Stored data
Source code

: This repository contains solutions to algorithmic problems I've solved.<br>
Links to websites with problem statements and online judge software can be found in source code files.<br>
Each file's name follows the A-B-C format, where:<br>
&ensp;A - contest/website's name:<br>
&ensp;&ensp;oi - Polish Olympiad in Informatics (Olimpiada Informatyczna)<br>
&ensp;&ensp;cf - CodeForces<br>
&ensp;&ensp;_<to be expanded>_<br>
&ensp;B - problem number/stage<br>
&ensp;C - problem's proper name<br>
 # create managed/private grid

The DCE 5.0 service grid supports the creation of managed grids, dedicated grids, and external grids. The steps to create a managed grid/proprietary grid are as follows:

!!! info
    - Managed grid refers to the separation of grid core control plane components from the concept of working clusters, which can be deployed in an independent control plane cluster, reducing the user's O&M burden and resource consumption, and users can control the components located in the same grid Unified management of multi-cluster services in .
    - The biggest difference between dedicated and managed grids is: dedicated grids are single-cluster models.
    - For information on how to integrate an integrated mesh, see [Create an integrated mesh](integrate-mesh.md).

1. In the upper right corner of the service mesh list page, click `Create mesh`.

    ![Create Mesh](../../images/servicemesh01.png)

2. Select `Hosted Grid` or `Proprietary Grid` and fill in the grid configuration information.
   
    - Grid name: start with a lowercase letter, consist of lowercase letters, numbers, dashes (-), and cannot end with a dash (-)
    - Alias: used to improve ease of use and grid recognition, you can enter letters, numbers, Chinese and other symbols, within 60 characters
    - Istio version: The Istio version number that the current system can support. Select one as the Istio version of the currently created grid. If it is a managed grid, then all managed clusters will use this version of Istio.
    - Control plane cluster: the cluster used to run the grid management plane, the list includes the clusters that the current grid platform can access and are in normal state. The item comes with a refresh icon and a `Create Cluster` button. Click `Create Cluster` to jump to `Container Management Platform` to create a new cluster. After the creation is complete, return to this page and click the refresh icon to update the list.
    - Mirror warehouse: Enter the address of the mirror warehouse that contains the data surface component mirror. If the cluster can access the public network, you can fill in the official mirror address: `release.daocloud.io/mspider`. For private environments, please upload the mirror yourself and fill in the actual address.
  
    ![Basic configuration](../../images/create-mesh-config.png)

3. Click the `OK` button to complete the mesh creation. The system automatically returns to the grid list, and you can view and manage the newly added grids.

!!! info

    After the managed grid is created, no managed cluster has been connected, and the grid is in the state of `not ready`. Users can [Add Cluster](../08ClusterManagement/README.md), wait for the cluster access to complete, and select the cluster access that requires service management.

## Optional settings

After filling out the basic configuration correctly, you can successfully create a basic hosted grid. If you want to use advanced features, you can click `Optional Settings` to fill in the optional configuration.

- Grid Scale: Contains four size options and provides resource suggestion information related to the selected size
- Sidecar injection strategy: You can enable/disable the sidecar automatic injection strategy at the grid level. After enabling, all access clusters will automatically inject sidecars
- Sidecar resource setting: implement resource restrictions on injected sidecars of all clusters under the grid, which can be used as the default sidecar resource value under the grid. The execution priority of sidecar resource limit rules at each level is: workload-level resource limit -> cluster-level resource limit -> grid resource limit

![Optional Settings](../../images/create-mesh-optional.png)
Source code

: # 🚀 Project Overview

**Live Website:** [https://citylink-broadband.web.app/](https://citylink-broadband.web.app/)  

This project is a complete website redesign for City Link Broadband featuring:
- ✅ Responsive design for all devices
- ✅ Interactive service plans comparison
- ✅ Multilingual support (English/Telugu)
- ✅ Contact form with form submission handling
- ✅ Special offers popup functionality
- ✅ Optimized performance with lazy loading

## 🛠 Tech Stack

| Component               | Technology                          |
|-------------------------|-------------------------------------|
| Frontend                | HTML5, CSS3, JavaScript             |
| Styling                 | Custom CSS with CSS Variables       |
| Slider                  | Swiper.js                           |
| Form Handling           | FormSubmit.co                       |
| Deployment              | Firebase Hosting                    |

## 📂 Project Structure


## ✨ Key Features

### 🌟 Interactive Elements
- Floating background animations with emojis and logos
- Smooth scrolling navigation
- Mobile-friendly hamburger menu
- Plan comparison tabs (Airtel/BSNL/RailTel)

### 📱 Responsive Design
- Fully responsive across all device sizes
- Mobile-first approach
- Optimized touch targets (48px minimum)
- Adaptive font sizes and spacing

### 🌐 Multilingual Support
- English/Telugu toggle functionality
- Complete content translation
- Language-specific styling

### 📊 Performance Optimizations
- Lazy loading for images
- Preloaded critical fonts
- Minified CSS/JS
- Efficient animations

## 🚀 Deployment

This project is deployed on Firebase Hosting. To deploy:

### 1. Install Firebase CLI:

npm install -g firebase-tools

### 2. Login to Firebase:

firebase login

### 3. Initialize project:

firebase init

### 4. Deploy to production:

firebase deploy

- _Task description_:
Your job is to return all lines above that hold the word "Optimized".

- _Reply_:
- ✅ Optimized performance with lazy loading
- Optimized touch targets (48px minimum)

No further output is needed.